When is the last time you tried turnips? Wait - before you turn up your nose, there's a good reason you might consider trying them again: your taste buds have changed since you started this program. Am I right? I know mine have changed. Enjoying coffee with no sugar and milk instead of cream and eating plain yogurt - I never thought these options were for me, until now. Meaghan, who shared this recipe, encourages us to "broaden our horizons." Plus, one of the key concepts is to vary our foods. Live a little and give this recipe a try. Mashed yellow turnips with crispy shallots might become one of your favorite veggies to enjoy with your steak.
Ingredients
Mashed Yellow Turnips with Crispy Shallots. Photo by Meaghan. |
Mashed Yellow Turnips with Crispy Shallots
Ingredients
- 1 1/2 cups light olive or vegetable oil
- 3 tablespoons unsalted butter
- 5 to 6 shallots, peeled and sliced into thin rings
- 2 large yellow turnips (rutabagas), about 4 pounds total
- Kosher salt (optional)
- 1 cup whole milk
- 6 tablespoons (3/4 stick) salted butter
- 1/2 teaspoon freshly ground black pepper
- Heat the oil and unsalted butter in a saucepan over medium-low heat until it reaches 220 degrees F.
- Reduce the heat to low, add the shallots, and cook until they are a rich golden brown, 30 to 40 minutes. The temperature should stay below 260 degrees F.
- Stir the shallots occasionally to make sure they brown evenly.
- Remove them from the oil with a slotted spoon, drain well, and spread out to cool on paper towels. Once they have dried and crisped, they can be stored at room temperature, covered, for several days.
- Peel the turnips to remove the waxy skins and cut them into generous 1-inch chunks.

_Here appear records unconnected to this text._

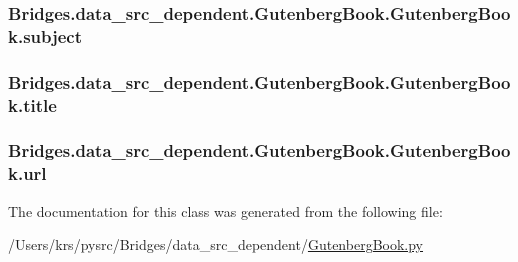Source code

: \subsubsection[{subject}]{\setlength{\rightskip}{0pt plus 5cm}Bridges.\+data\+\_\+src\+\_\+dependent.\+Gutenberg\+Book.\+Gutenberg\+Book.\+subject}\label{class_bridges_1_1data__src__dependent_1_1_gutenberg_book_1_1_gutenberg_book_ad73cb81acfa22ae06d7e9814476a7d72}
\hypertarget{class_bridges_1_1data__src__dependent_1_1_gutenberg_book_1_1_gutenberg_book_afa38d09f6201d7795b9b2e06a5ce8779}{}
\subsubsection[{title}]{\setlength{\rightskip}{0pt plus 5cm}Bridges.\+data\+\_\+src\+\_\+dependent.\+Gutenberg\+Book.\+Gutenberg\+Book.\+title}\label{class_bridges_1_1data__src__dependent_1_1_gutenberg_book_1_1_gutenberg_book_afa38d09f6201d7795b9b2e06a5ce8779}
\hypertarget{class_bridges_1_1data__src__dependent_1_1_gutenberg_book_1_1_gutenberg_book_a615f07b0938c879140df8ca40d0a4aeb}{}
\subsubsection[{url}]{\setlength{\rightskip}{0pt plus 5cm}Bridges.\+data\+\_\+src\+\_\+dependent.\+Gutenberg\+Book.\+Gutenberg\+Book.\+url}\label{class_bridges_1_1data__src__dependent_1_1_gutenberg_book_1_1_gutenberg_book_a615f07b0938c879140df8ca40d0a4aeb}


The documentation for this class was generated from the following file\+:\begin{DoxyCompactItemize}
\item 
/\+Users/krs/pysrc/\+Bridges/data\+\_\+src\+\_\+dependent/\hyperlink{_gutenberg_book_8py}{Gutenberg\+Book.\+py}\end{DoxyCompactItemize}
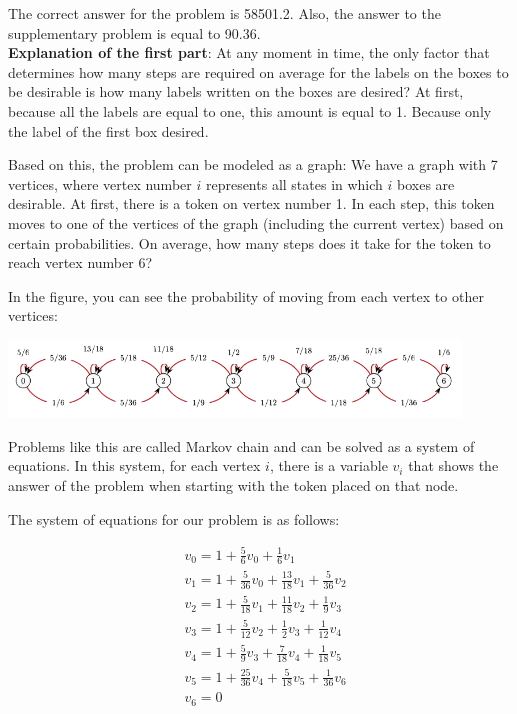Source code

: \begin{solution}
The correct answer for the problem is 58501.2. Also, the answer to the supplementary problem is equal to 90.36.\\[0.2cm]

\textbf{Explanation of the first part}: At any moment in time, the only factor that determines how many steps are required on average for the labels on the boxes to be desirable is how many labels written on the boxes are desired? At first, because all the labels are equal to one, this amount is equal to 1. Because  only the label of the first box desired.

Based on this, the problem can be modeled as a graph:
We have a graph with 7 vertices, where vertex number $i$ represents all states in which $i$ boxes are desirable. At first, there is a token on vertex number  1. In each step, this token moves to one of the vertices of the graph (including the current vertex) based on certain probabilities. On average, how many steps does it take for the token to reach vertex number 6?

In the figure, you can see the probability of moving from each vertex to other vertices:

\begin{center}
	\includegraphics[width=12cm]{24/figs/24_diagram1.png}
\end{center}

Problems like this are called Markov chain and can be solved as a system of equations. In this system, for each vertex $i$, there is a variable $v_i$ that shows the answer of the problem when starting with the token placed on that node.

The system of equations for our problem is as follows:

$$
\begin{aligned}
&v_0 = 1 + \frac{5}{6}v_0 + \frac{1}{6}v_1 \\
&v_1 = 1 + \frac{5}{36}v_0 + \frac{13}{18}v_1 + \frac{5}{36}v_2 \\
&v_2 = 1 + \frac{5}{18}v_1 + \frac{11}{18}v_2 + \frac{1}{9}v_3 \\
&v_3 = 1 + \frac{5}{12}v_2 + \frac{1}{2}v_3 + \frac{1}{12}v_4 \\
&v_4 = 1 + \frac{5}{9}v_3 + \frac{7}{18}v_4 + \frac{1}{18}v_5 \\
&v_5 = 1 + \frac{25}{36}v_4 + \frac{5}{18}v_5 + \frac{1}{36}v_6 \\
&v_6 = 0
\end{aligned}
$$


\end{solution}
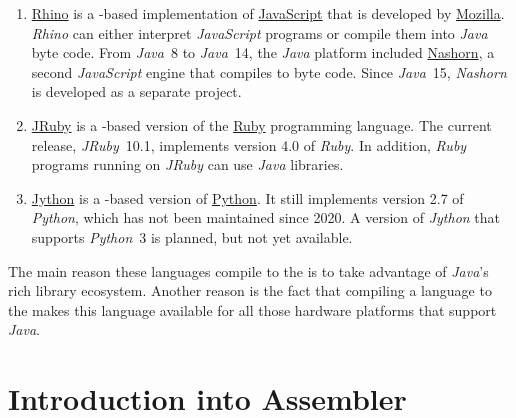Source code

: \begin{enumerate}
      As of November 2026, \textsl{Clojure} occupies the $50^{\mathrm{th}}$ place in the
      \href{https://www.tiobe.com/tiobe-index/}{Tiobe index}.
\item \href{https://github.com/mozilla/rhino}{Rhino}
      is a -based implementation of
      \href{https://developer.mozilla.org/en-US/docs/Web/JavaScript}{JavaScript} that is developed by
      \href{https://www.mozilla.org}{Mozilla}.  \textsl{Rhino} can either interpret \textsl{JavaScript}
      programs or compile them into \textsl{Java} byte code.  From \textsl{Java}~8 to \textsl{Java}~14, the
      \textsl{Java} platform included \href{https://github.com/openjdk/nashorn}{Nashorn}, a second
      \textsl{JavaScript} engine that compiles to byte code.  Since \textsl{Java}~15, \textsl{Nashorn} is
      developed as a separate project.
\item \href{https://www.jruby.org}{JRuby}
      is a -based version of the \href{https://www.ruby-lang.org}{Ruby} programming language.
      The current release, \textsl{JRuby}~10.1, implements version 4.0 of \textsl{Ruby}.  In addition,
      \textsl{Ruby} programs running on \textsl{JRuby} can use \textsl{Java} libraries.
\item \href{https://www.jython.org}{Jython} 
      is a -based version of \href{https://www.python.org}{Python}.  It still implements
      version 2.7 of \textsl{Python}, which has not been maintained since 2020.  A version of \textsl{Jython}
      that supports \textsl{Python}~3 is planned, but not yet available.
\end{enumerate}
The main reason these languages compile to the  is to take advantage of \textsl{Java}'s rich library ecosystem.
Another reason is the fact that compiling a language to the  makes this language available for all those
hardware platforms that support \textsl{Java}.

\section{Introduction into \texorpdfstring{}{Pytunia} Assembler}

- Place them in a saucepan with water to cover and 1 teaspoon of salt.
- Bring to a boil and simmer, covered, until easily pierced by a paring knife, about 35 minutes.
- Drain the turnips.
- In a separate saucepan, heat the milk and salted butter over low heat until the butter has melted and the milk just begins to simmer.
- Puree the turnips in several batches in a food processor fitted with the steel blade.
- With the food processor running, add the melted butter and milk in a steady stream. The turnips should be smooth.
- Return the puree to the saucepan, season with 1 teaspoon salt and the pepper, and reheat, stirring, over medium heat.
- Serve piping hot, sprinkled generously with crispy shallots.